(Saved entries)
----

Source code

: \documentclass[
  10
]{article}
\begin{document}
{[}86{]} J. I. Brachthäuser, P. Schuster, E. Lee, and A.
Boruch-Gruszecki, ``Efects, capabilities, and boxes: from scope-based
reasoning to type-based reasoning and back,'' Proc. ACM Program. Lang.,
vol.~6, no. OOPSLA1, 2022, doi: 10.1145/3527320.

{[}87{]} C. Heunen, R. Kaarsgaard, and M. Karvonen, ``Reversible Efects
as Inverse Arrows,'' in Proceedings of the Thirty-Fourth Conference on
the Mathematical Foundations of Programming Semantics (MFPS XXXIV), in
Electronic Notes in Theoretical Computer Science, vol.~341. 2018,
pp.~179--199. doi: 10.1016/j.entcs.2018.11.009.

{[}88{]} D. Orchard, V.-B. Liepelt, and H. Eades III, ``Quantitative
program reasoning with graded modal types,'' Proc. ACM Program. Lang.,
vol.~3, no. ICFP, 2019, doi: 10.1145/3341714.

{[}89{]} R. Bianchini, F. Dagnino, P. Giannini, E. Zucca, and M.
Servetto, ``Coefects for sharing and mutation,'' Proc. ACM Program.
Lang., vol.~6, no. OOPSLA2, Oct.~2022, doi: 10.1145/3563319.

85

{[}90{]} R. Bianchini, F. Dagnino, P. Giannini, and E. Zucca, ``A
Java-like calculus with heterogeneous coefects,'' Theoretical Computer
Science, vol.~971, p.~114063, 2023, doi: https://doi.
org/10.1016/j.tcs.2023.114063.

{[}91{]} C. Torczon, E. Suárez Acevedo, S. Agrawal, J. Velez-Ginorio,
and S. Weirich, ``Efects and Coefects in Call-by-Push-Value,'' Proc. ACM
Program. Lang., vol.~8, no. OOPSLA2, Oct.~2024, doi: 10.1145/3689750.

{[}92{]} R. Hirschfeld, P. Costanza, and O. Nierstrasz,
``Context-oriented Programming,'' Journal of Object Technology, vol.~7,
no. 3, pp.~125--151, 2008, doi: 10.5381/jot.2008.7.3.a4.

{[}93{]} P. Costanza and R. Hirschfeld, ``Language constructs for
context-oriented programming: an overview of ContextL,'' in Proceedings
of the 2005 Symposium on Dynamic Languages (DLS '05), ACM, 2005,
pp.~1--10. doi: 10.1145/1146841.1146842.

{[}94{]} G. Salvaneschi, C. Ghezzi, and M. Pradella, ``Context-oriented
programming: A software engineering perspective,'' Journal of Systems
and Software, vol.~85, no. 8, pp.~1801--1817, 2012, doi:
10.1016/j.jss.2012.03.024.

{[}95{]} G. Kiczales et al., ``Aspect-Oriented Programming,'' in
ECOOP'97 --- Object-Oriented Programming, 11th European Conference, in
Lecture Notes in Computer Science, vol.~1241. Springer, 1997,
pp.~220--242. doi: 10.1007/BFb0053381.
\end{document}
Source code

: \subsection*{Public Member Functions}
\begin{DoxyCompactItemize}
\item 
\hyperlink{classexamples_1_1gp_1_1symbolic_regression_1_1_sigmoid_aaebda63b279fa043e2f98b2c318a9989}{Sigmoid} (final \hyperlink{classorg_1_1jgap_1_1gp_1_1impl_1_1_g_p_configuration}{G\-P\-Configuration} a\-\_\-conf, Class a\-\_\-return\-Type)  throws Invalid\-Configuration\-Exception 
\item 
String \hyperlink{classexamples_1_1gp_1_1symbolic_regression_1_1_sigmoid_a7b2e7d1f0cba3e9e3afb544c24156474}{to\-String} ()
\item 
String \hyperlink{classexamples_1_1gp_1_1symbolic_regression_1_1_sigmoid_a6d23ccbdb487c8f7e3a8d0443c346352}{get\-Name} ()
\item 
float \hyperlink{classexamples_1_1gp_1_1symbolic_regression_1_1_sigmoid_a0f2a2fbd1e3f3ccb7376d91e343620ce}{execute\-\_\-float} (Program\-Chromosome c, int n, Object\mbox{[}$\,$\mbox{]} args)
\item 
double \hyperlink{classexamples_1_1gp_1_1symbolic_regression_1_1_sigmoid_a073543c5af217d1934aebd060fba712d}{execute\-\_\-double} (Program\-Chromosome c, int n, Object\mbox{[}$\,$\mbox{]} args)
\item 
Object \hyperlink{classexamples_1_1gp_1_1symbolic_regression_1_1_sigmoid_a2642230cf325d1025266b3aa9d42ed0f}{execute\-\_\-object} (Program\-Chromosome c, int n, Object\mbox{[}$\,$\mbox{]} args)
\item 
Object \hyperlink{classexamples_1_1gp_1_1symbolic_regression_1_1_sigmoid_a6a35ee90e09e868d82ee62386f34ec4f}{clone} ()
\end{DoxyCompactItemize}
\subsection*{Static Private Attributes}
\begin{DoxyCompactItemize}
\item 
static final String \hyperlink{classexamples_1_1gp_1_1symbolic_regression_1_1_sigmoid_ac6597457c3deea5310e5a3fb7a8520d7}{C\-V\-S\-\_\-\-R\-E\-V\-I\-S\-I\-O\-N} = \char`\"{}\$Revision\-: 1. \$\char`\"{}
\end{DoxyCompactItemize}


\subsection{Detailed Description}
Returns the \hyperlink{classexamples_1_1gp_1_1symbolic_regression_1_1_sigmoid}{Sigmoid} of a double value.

----

> What this task involves: Your answer should be one number: how many lines above include the word "Bianchini".

> Your solution: 2